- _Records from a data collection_
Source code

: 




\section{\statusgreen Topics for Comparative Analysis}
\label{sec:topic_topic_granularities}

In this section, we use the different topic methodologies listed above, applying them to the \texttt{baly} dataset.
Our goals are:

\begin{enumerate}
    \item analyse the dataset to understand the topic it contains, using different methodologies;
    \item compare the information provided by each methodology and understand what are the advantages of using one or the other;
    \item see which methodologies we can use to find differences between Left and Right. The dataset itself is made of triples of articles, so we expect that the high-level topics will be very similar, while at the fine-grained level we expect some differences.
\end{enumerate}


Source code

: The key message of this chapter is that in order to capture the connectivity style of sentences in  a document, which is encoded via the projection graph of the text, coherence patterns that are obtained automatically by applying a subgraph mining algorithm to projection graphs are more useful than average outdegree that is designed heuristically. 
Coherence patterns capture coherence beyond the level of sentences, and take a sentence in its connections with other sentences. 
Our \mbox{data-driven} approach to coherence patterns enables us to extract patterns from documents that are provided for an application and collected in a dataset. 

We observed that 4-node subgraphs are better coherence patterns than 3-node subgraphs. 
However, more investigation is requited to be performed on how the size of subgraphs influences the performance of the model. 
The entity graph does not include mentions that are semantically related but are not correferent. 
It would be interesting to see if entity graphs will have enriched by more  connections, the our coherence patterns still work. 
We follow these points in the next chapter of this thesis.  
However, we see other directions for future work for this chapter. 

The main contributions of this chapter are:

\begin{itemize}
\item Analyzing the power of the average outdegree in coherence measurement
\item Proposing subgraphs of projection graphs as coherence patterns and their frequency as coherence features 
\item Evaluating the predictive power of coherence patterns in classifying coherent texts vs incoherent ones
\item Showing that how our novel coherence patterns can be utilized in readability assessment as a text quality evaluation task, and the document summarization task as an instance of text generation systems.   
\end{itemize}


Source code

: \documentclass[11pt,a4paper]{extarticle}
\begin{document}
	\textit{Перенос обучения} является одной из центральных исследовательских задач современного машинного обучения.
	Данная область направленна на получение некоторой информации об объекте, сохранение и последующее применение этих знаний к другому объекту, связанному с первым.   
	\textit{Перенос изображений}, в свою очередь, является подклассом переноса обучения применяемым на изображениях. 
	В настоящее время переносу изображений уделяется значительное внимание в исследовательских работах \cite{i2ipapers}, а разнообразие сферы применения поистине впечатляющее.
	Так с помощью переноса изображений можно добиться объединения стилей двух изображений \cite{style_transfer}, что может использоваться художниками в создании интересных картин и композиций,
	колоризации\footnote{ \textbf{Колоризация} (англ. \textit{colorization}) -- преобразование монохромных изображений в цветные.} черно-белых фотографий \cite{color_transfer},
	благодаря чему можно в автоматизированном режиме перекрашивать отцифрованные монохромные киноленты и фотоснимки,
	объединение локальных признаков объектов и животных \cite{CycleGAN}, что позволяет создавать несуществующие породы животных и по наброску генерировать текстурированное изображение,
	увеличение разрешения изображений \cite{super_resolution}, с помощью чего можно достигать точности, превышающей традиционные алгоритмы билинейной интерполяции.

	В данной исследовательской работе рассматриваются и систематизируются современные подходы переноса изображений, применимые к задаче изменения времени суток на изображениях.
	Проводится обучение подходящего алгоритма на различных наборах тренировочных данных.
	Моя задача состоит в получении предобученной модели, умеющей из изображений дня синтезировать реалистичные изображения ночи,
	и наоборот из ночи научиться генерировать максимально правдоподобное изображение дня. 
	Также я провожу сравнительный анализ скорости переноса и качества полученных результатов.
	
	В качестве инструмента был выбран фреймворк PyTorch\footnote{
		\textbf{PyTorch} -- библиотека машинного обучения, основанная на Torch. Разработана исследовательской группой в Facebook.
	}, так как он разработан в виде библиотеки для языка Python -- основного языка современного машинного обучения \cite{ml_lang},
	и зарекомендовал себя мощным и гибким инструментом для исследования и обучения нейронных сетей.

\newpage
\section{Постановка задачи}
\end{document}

- _WHAT TO DO_
Quote only the stretch of lines that starts the data above and ends with the line containing "We observed that", both included.

- _THE ANSWER_
Source code

: 




\section{\statusgreen Topics for Comparative Analysis}
\label{sec:topic_topic_granularities}

In this section, we use the different topic methodologies listed above, applying them to the \texttt{baly} dataset.
Our goals are:

\begin{enumerate}
    \item analyse the dataset to understand the topic it contains, using different methodologies;
    \item compare the information provided by each methodology and understand what are the advantages of using one or the other;
    \item see which methodologies we can use to find differences between Left and Right. The dataset itself is made of triples of articles, so we expect that the high-level topics will be very similar, while at the fine-grained level we expect some differences.
\end{enumerate}


Source code

: The key message of this chapter is that in order to capture the connectivity style of sentences in  a document, which is encoded via the projection graph of the text, coherence patterns that are obtained automatically by applying a subgraph mining algorithm to projection graphs are more useful than average outdegree that is designed heuristically. 
Coherence patterns capture coherence beyond the level of sentences, and take a sentence in its connections with other sentences. 
Our \mbox{data-driven} approach to coherence patterns enables us to extract patterns from documents that are provided for an application and collected in a dataset. 

We observed that 4-node subgraphs are better coherence patterns than 3-node subgraphs. 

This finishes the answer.